:: Work required ::
Output exactly the lines below, starting with the line that has "and stores three" and going on through the line that has "After the model", both included, and no other lines.

- Opening Delimiter -

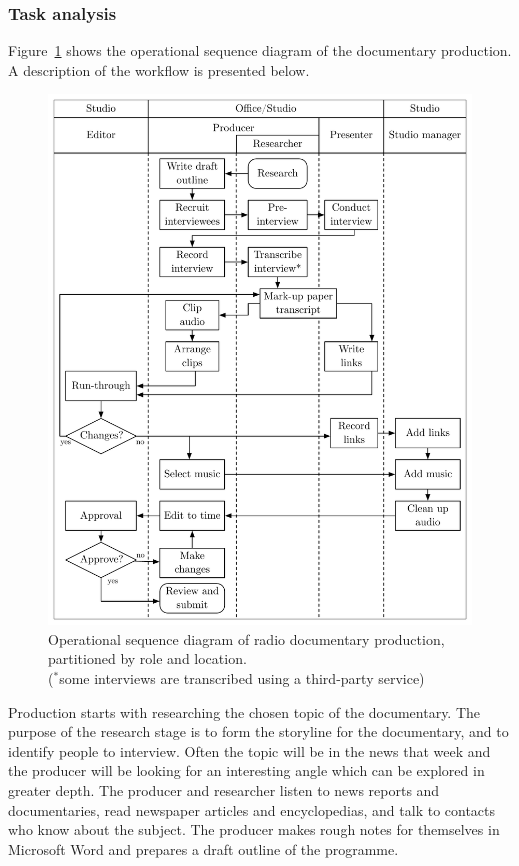 \subsubsection{Task analysis}
Figure~\ref{fig:ethno-docs-workflow} shows the operational sequence diagram of the documentary production.  A
description of the workflow is presented below.

\begin{figure}[ht]
  \centering
  \includegraphics[width=4.5in]{figs/docs-workflow.pdf}
  \caption{Operational sequence diagram of radio documentary production, partitioned by role and location.\\
  {\footnotesize ($^{*}$some interviews are transcribed using a third-party service)}}
  \label{fig:ethno-docs-workflow}
\end{figure}

Production starts with researching the chosen topic of the documentary.  The purpose of the research stage is to form
the storyline for the documentary, and to identify people to interview.  Often the topic will be in the news that week
and the producer will be looking for an interesting angle which can be explored in greater depth.  The producer and
researcher listen to news reports and documentaries, read newspaper articles and encyclopedias, and talk to contacts
who know about the subject.  The producer makes rough notes for themselves in Microsoft Word and prepares a draft
outline of the programme.

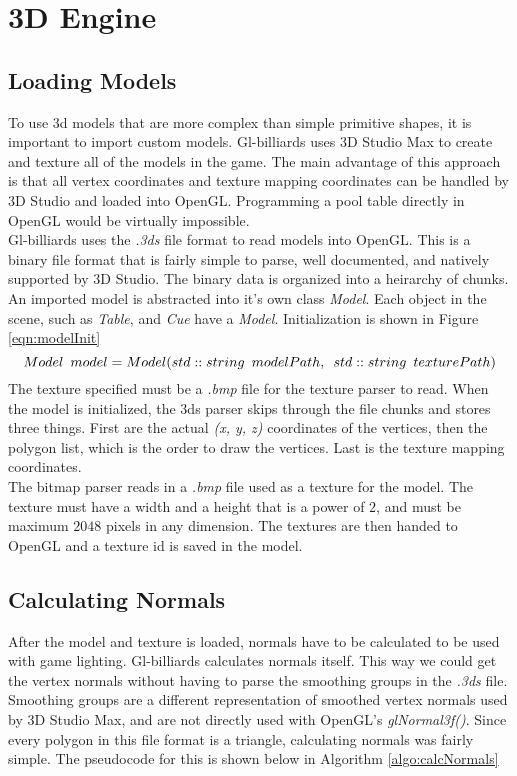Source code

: 
\section{3D Engine}

	\subsection{Loading Models}
	To use 3d models that are more complex than simple primitive shapes, it is important to import custom models. Gl-billiards uses 3D Studio Max to create 
and texture all of the models in the game. The main advantage of this approach is that all vertex coordinates and texture mapping coordinates can be handled 
by 3D Studio and loaded into OpenGL. Programming a pool table directly in OpenGL would be virtually impossible.\\
	Gl-billiards uses the \textit{.3ds} file format to read models into OpenGL. This is a binary file format that is fairly simple to parse, well documented, and 
natively supported by 3D Studio. The binary data is organized into a heirarchy of chunks. An imported model is abstracted into it's own class \textit{Model}. 
Each object in the scene, such as \textit{Table}, and \textit{Cue} have a \textit{Model}. Initialization is shown in Figure \ref{eqn:modelInit}
	\begin{equation}
	\label{eqn:modelInit}
	Model{\enskip}model = Model(std::string{\enskip}modelPath,{\enskip}std::string{\enskip}texturePath)
	\end{equation}
The texture specified must be a \textit{.bmp} file for the texture parser to read. When the model is initialized, the 3ds parser skips through the file chunks 
and stores three things. First are the actual \textit{(x, y, z)} coordinates of the vertices, then the polygon list, which is the order to draw the vertices. Last 
is the texture mapping coordinates.\\
	The bitmap parser reads in a \textit{.bmp} file used as a texture for the model. The texture must have a width and a height that is a power of $2$, 
and must be maximum $2048$ pixels in any dimension. The textures are then handed to OpenGL and a texture id is saved in the model.


	\subsection{Calculating Normals}
	After the model and texture is loaded, normals have to be calculated to be used with game lighting. Gl-billiards calculates normals itself. This way 
we could get the vertex normals without having to parse the smoothing groups in the \textit{.3ds} file. Smoothing groups are a different representation 
of smoothed vertex normals used by 3D Studio Max, and are not directly used with OpenGL's \textit{glNormal3f()}. Since every polygon in this file 
format is a triangle, calculating normals was fairly simple. 
The pseudocode for this is shown below in Algorithm \ref{algo:calcNormals}

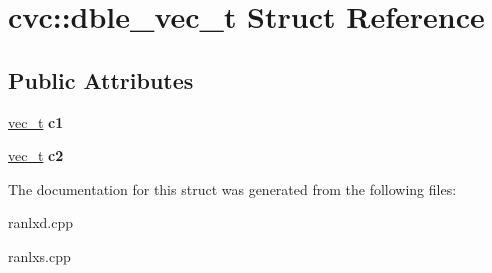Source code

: \hypertarget{structcvc_1_1dble__vec__t}{\section{cvc\-:\-:dble\-\_\-vec\-\_\-t Struct Reference}
\label{structcvc_1_1dble__vec__t}
}
\subsection*{Public Attributes}
\begin{DoxyCompactItemize}
\item 
\hypertarget{structcvc_1_1dble__vec__t_ace24e004afed59dfbae70f37f4209958}{\hyperlink{structcvc_1_1vec__t}{vec\-\_\-t} {\bfseries c1}}\label{structcvc_1_1dble__vec__t_ace24e004afed59dfbae70f37f4209958}

\item 
\hypertarget{structcvc_1_1dble__vec__t_a43673325f12909693dce9e3fb31c8916}{\hyperlink{structcvc_1_1vec__t}{vec\-\_\-t} {\bfseries c2}}\label{structcvc_1_1dble__vec__t_a43673325f12909693dce9e3fb31c8916}

\end{DoxyCompactItemize}


The documentation for this struct was generated from the following files\-:\begin{DoxyCompactItemize}
\item 
ranlxd.\-cpp\item 
ranlxs.\-cpp\end{DoxyCompactItemize}
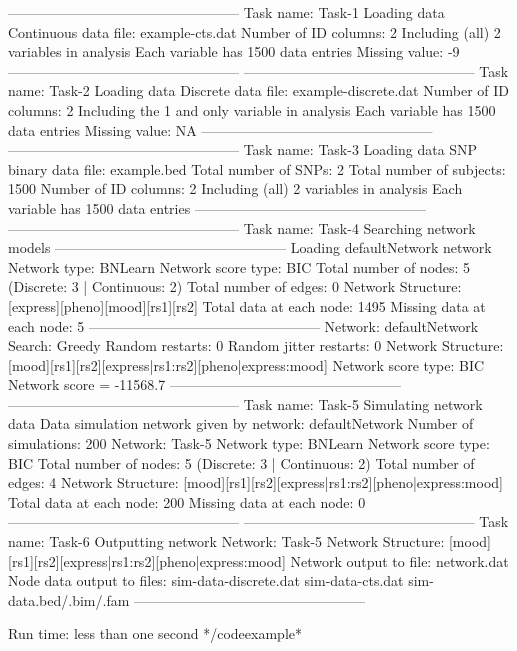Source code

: -------------------------------------------------- Task name: Task-1 Loading data Continuous data file: example-cts.dat Number of ID columns: 2 Including (all) 2 variables in analysis Each variable has 1500 data entries Missing value: -9 -------------------------------------------------- -------------------------------------------------- Task name: Task-2 Loading data Discrete data file: example-discrete.dat Number of ID columns: 2 Including the 1 and only variable in analysis Each variable has 1500 data entries Missing value: NA -------------------------------------------------- -------------------------------------------------- Task name: Task-3 Loading data SNP binary data file: example.bed Total number of SNPs: 2 Total number of subjects: 1500 Number of ID columns: 2 Including (all) 2 variables in analysis Each variable has 1500 data entries -------------------------------------------------- -------------------------------------------------- Task name: Task-4 Searching network models -------------------------------------------------- Loading defaultNetwork network Network type: BNLearn Network score type: BIC Total number of nodes: 5 (Discrete: 3 | Continuous: 2) Total number of edges: 0 Network Structure: [express][pheno][mood][rs1][rs2] Total data at each node: 1495 Missing data at each node: 5 -------------------------------------------------- Network: defaultNetwork Search: Greedy Random restarts: 0 Random jitter restarts: 0 Network Structure: [mood][rs1][rs2][express|rs1:rs2][pheno|express:mood] Network score type: BIC Network score = -11568.7 -------------------------------------------------- -------------------------------------------------- Task name: Task-5 Simulating network data Data simulation network given by network: defaultNetwork Number of simulations: 200 Network: Task-5 Network type: BNLearn Network score type: BIC Total number of nodes: 5 (Discrete: 3 | Continuous: 2) Total number of edges: 4 Network Structure: [mood][rs1][rs2][express|rs1:rs2][pheno|express:mood] Total data at each node: 200 Missing data at each node: 0 -------------------------------------------------- -------------------------------------------------- Task name: Task-6 Outputting network Network: Task-5 Network Structure: [mood][rs1][rs2][express|rs1:rs2][pheno|express:mood] Network output to file: network.dat Node data output to files:
 sim-data-discrete.dat
 sim-data-cts.dat
 sim-data.bed/.bim/.fam
--------------------------------------------------

Run time: less than one second */codeexample*

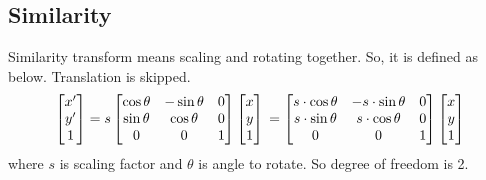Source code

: \documentclass{article}
\begin{document}
\subsection{Similarity}
Similarity transform means scaling and rotating together. So, it is defined as below. Translation is skipped.
$$
\begin{bmatrix}
x' \\ y' \\ 1
\end{bmatrix}
=
s
\begin{bmatrix}
\cos\theta & -\sin\theta & 0 \\
\sin\theta & \cos\theta & 0 \\
0 & 0 & 1
\end{bmatrix}
\begin{bmatrix}
x \\ y \\ 1
\end{bmatrix}
\\
= \begin{bmatrix}
s\cdot \cos\theta & -s\cdot \sin\theta & 0 \\
s\cdot \sin\theta & s\cdot \cos\theta & 0 \\
0 & 0 & 1
\end{bmatrix}
\begin{bmatrix}
x \\ y \\ 1
\end{bmatrix}
$$
where $s$ is scaling factor and $\theta$ is angle to rotate. So degree of freedom is 2.
\end{document}
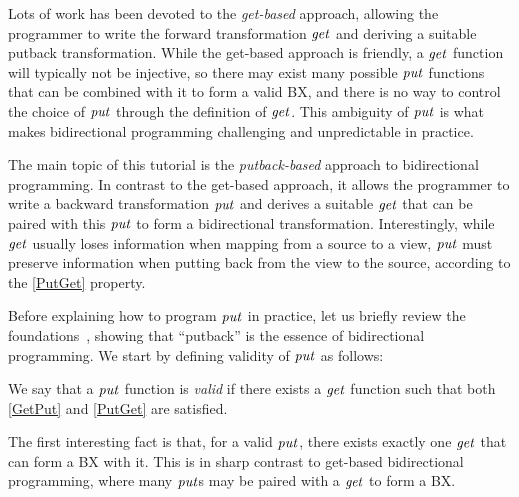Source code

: Lots of work \cite{Lenses,Bohannon:06,Bohannon:08,Hofmann:2011,XLHZ07,MHNHT07,Voigt09,Hidaka:10} has been devoted to the {\em get-based}
approach, allowing the programmer to write the forward
transformation \ensuremath{\Varid{get}} and deriving a suitable putback transformation.
While the get-based approach is friendly, 
a \ensuremath{\Varid{get}} function will typically not be injective, so there may exist
many possible \ensuremath{\Varid{put}} functions that can be combined with it to form a
valid BX, and there is no way to control the choice of \ensuremath{\Varid{put}} through
the definition of \ensuremath{\Varid{get}}. 
This ambiguity of \ensuremath{\Varid{put}} is what makes bidirectional
programming challenging and unpredictable in practice.


The main topic of this tutorial is the {\em putback-based} approach
to bidirectional programming.
In contrast to the get-based approach, it allows the programmer to write a backward 
transformation \ensuremath{\Varid{put}} and derives a suitable \ensuremath{\Varid{get}} that can be
paired with this \ensuremath{\Varid{put}} to form a bidirectional transformation.
Interestingly, while \ensuremath{\Varid{get}} usually loses information
when mapping from a source to a view, \ensuremath{\Varid{put}} must preserve information
when putting back from the view to the source, according to the
\ref{PutGet} property.

Before explaining how to program \ensuremath{\Varid{put}} in practice, let us briefly review
the foundations~\cite{Foster:09,FiHP15,FiHP15b}, showing that ``putback''
is the essence of bidirectional programming.
We start by defining validity of \ensuremath{\Varid{put}} as follows:

\begin{definition}
We say that a \ensuremath{\Varid{put}} function is {\em valid} if there exists a \ensuremath{\Varid{get}} function
such that both \ref{GetPut} and \ref{PutGet} are satisfied. 
\end{definition}

The first interesting fact is that, for a valid \ensuremath{\Varid{put}}, there exists exactly one \ensuremath{\Varid{get}}
that can form a BX with it. This is in sharp contrast to get-based 
bidirectional programming, where many \ensuremath{\Varid{put}}s may be paired with a \ensuremath{\Varid{get}}
to form a BX.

- Closing Delimiter -

:: Solution to this task ::
and stores three things. First are the actual \textit{(x, y, z)} coordinates of the vertices, then the polygon list, which is the order to draw the vertices. Last 
is the texture mapping coordinates.\\
	The bitmap parser reads in a \textit{.bmp} file used as a texture for the model. The texture must have a width and a height that is a power of $2$, 
and must be maximum $2048$ pixels in any dimension. The textures are then handed to OpenGL and a texture id is saved in the model.


	\subsection{Calculating Normals}
	After the model and texture is loaded, normals have to be calculated to be used with game lighting. Gl-billiards calculates normals itself. This way 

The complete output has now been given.